策士策に溺れる。そう感じたなあ。万年筆型爆弾を仕掛けてこれでどかんと一発だと思ってると、万年筆は巡り巡って伊藤雄之助のもとに戻ってきてしまう。爆死は免れたけど、恐怖とショックでよいよいになってしまう伊藤雄之助。
これで終わりじゃなくて、もう一発、今度はゴルフボール爆弾でっていう話もあるんだけど、これも爆弾作った本人のところに返ってきて爆発という終わり方です。
うーん、やっぱり前半が中だるみしすぎている。凝った映像と演出を楽しめる人なら、楽しく見てられるんだろうけど、話が足踏みしてると感じる人だとけっこうきついよ。

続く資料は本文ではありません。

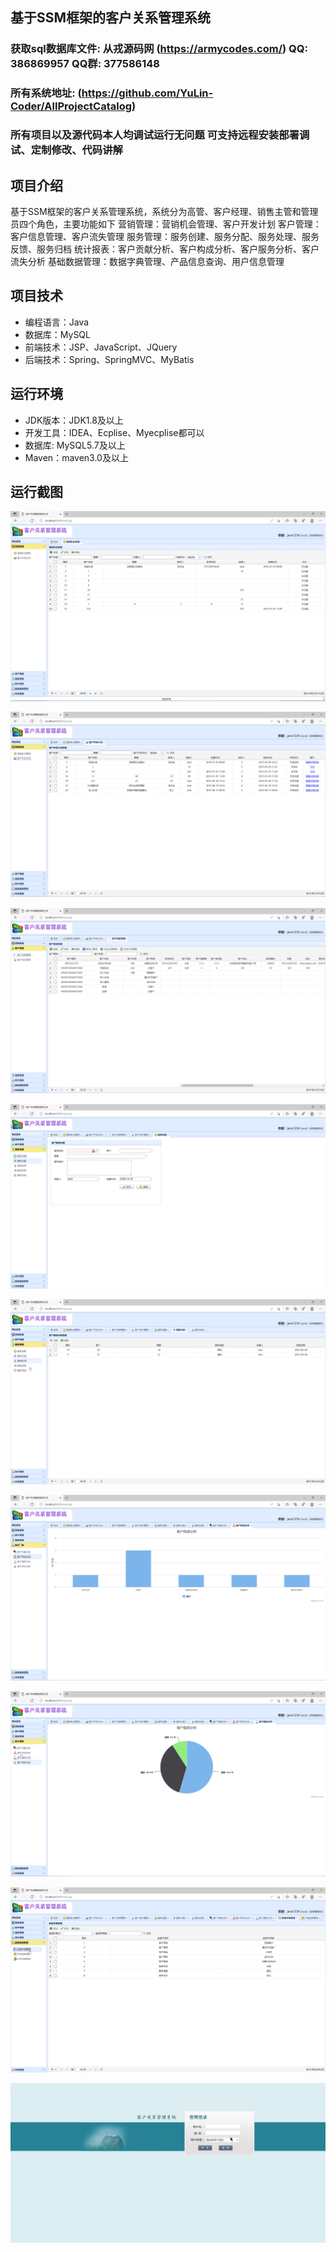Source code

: ## 基于SSM框架的客户关系管理系统

###  获取sql数据库文件: 从戎源码网 (https://armycodes.com/) QQ: 386869957 QQ群: 377586148
###  所有系统地址: (https://github.com/YuLin-Coder/AllProjectCatalog) 
###  所有项目以及源代码本人均调试运行无问题 可支持远程安装部署调试、定制修改、代码讲解

## 项目介绍
基于SSM框架的客户关系管理系统，系统分为高管、客户经理、销售主管和管理员四个角色，主要功能如下
营销管理：营销机会管理、客户开发计划
客户管理：客户信息管理、客户流失管理
服务管理：服务创建、服务分配、服务处理、服务反馈、服务归档
统计报表：客户贡献分析、客户构成分析、客户服务分析、客户流失分析
基础数据管理：数据字典管理、产品信息查询、用户信息管理

## 项目技术
- 编程语言：Java
- 数据库：MySQL
- 前端技术：JSP、JavaScript、JQuery
- 后端技术：Spring、SpringMVC、MyBatis

## 运行环境
- JDK版本：JDK1.8及以上
- 开发工具：IDEA、Ecplise、Myecplise都可以
- 数据库: MySQL5.7及以上
- Maven：maven3.0及以上

## 运行截图
![](screenshot/1.png)

![](screenshot/2.png)

![](screenshot/3.png)

![](screenshot/4.png)

![](screenshot/5.png)

![](screenshot/6.png)

![](screenshot/7.png)

![](screenshot/8.png)

![](screenshot/9.png)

いやー、見る度に味がでる隙がない映像なんですけどね。元組員たちがなぜか野球帽かぶって選挙事務所の所員やってるのとかおかしくて好きだけどね。とうちゃんの空手チョップがどうしたこうしたみたいなヘンテコソングもおもしろい。伊藤雄之助の顔もおもしろいし。でも映画としておもしろいのかっていうと、残念ながらあまりおもしろくないというね。
技巧っていうのは、技巧として意識させてしまっては効力が失われてしまう。凝ったことしてるなあって思ってしまうということは、映画に没入できていないということだから。テクニックが目立ってしまうテクニックはつまらない。
話の展開が映像のドライブと同期してドライブしてくれていれば技巧のことなんか抜きに楽しめただろう。原作はコーネル・ウールリッチの「万年筆」というミステリ小説らしいですが、それをよくぞここまで和風テイストに仕上げたもんですね。
岡本喜八監督の美意識が映像と音の隅々までいきわたってる作品なので、また見返して見たら気分によってすごく乗れるときもあるかもです。